What is needed is an exact copy of the records below, minus any pictures.

Collected data entries
╭──

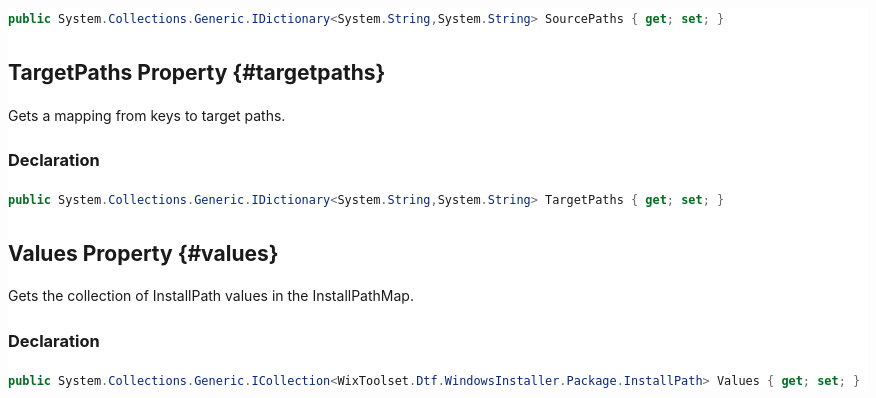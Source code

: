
 ```cs
public System.Collections.Generic.IDictionary<System.String,System.String> SourcePaths { get; set; }
```
## TargetPaths Property {#targetpaths}
Gets a mapping from keys to target paths.
### Declaration
```cs
public System.Collections.Generic.IDictionary<System.String,System.String> TargetPaths { get; set; }
```
## Values Property {#values}
Gets the collection of InstallPath values in the InstallPathMap.
### Declaration
```cs
public System.Collections.Generic.ICollection<WixToolset.Dtf.WindowsInstaller.Package.InstallPath> Values { get; set; }
```
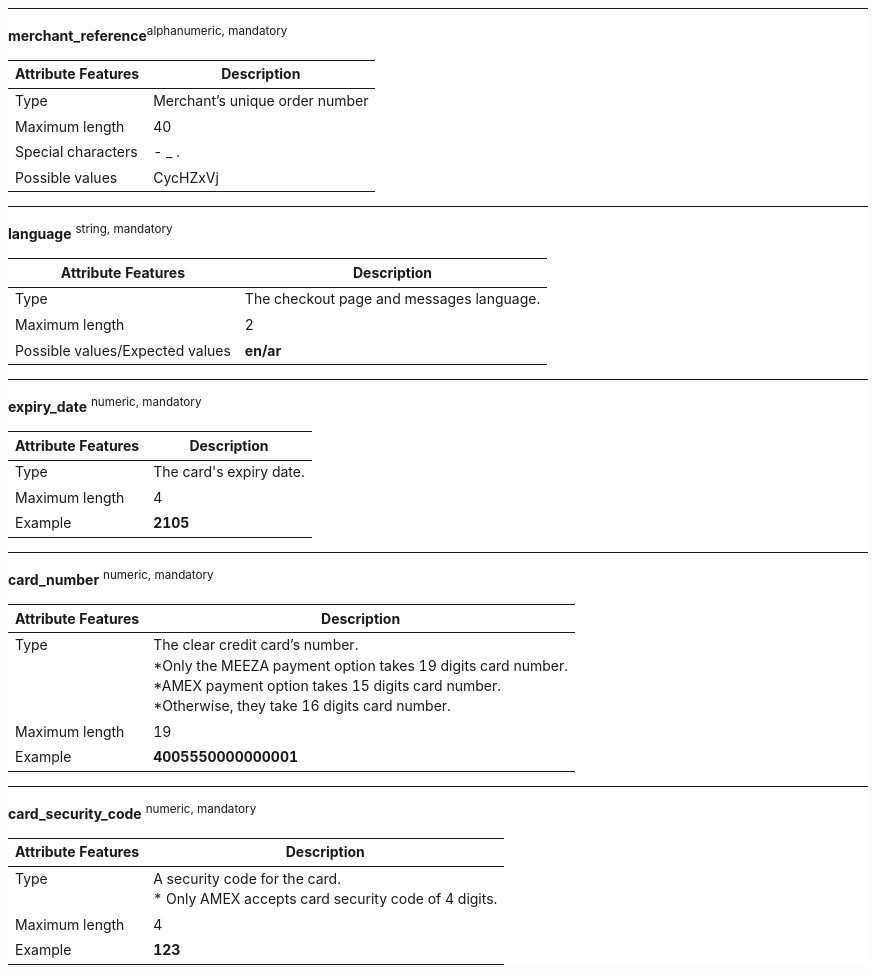 ------

**merchant_reference**<sup>alphanumeric, mandatory</sup>

| Attribute Features | Description                    |
| ------------------ | ------------------------------ |
| Type               | Merchant’s unique order number |
| Maximum length     | 40                             |
| Special characters | \- _ .                         |
| Possible values    | CycHZxVj                       |

------

**language** <sup>string, mandatory</sup>

| Attribute Features              | Description                              |
| ------------------------------- | ---------------------------------------- |
| Type                            | The checkout page and messages language. |
| Maximum length                  | 2                                        |
| Possible values/Expected values | **en/ar**                                |

------

**expiry_date** <sup>numeric, mandatory</sup>

| Attribute Features | Description             |
| ------------------ | ----------------------- |
| Type               | The card's expiry date. |
| Maximum length     | 4                       |
| Example            | **2105**                |

------

**card_number** <sup>numeric, mandatory</sup>

| Attribute Features | Description                                                  |
| ------------------ | ------------------------------------------------------------ |
| Type               | The clear credit card’s number.<br/>*Only the MEEZA payment option takes 19 digits card number.<br/>*AMEX payment option takes 15 digits card number.<br/>*Otherwise, they take 16 digits card number. |
| Maximum length     | 19                                                           |
| Example            | **4005550000000001**                                         |

------

**card_security_code** <sup>numeric, mandatory</sup>

| Attribute Features | Description                                                  |
| ------------------ | ------------------------------------------------------------ |
| Type               | A security code for the card. <br />* Only AMEX accepts card security code of 4 digits. |
| Maximum length     | 4                                                            |
| Example            | **123**                                                      |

╰──

- [ANSWER]:
Source code

:
 ```cs
public System.Collections.Generic.IDictionary<System.String,System.String> SourcePaths { get; set; }
```
## TargetPaths Property {#targetpaths}
Gets a mapping from keys to target paths.
### Declaration
```cs
public System.Collections.Generic.IDictionary<System.String,System.String> TargetPaths { get; set; }
```
## Values Property {#values}
Gets the collection of InstallPath values in the InstallPathMap.
### Declaration
```cs
public System.Collections.Generic.ICollection<WixToolset.Dtf.WindowsInstaller.Package.InstallPath> Values { get; set; }
```
 ------

**merchant_reference**<sup>alphanumeric, mandatory</sup>

| Attribute Features | Description                    |
| ------------------ | ------------------------------ |
| Type               | Merchant’s unique order number |
| Maximum length     | 40                             |
| Special characters | \- _ .                         |
| Possible values    | CycHZxVj                       |

------

**language** <sup>string, mandatory</sup>

| Attribute Features              | Description                              |
| ------------------------------- | ---------------------------------------- |
| Type                            | The checkout page and messages language. |
| Maximum length                  | 2                                        |
| Possible values/Expected values | **en/ar**                                |

------

**expiry_date** <sup>numeric, mandatory</sup>

| Attribute Features | Description             |
| ------------------ | ----------------------- |
| Type               | The card's expiry date. |
| Maximum length     | 4                       |
| Example            | **2105**                |

------

**card_number** <sup>numeric, mandatory</sup>

| Attribute Features | Description                                                  |
| ------------------ | ------------------------------------------------------------ |
| Type               | The clear credit card’s number.<br/>*Only the MEEZA payment option takes 19 digits card number.<br/>*AMEX payment option takes 15 digits card number.<br/>*Otherwise, they take 16 digits card number. |
| Maximum length     | 19                                                           |
| Example            | **4005550000000001**                                         |

------

**card_security_code** <sup>numeric, mandatory</sup>

| Attribute Features | Description                                                  |
| ------------------ | ------------------------------------------------------------ |
| Type               | A security code for the card. <br />* Only AMEX accepts card security code of 4 digits. |
| Maximum length     | 4                                                            |
| Example            | **123**                                                      |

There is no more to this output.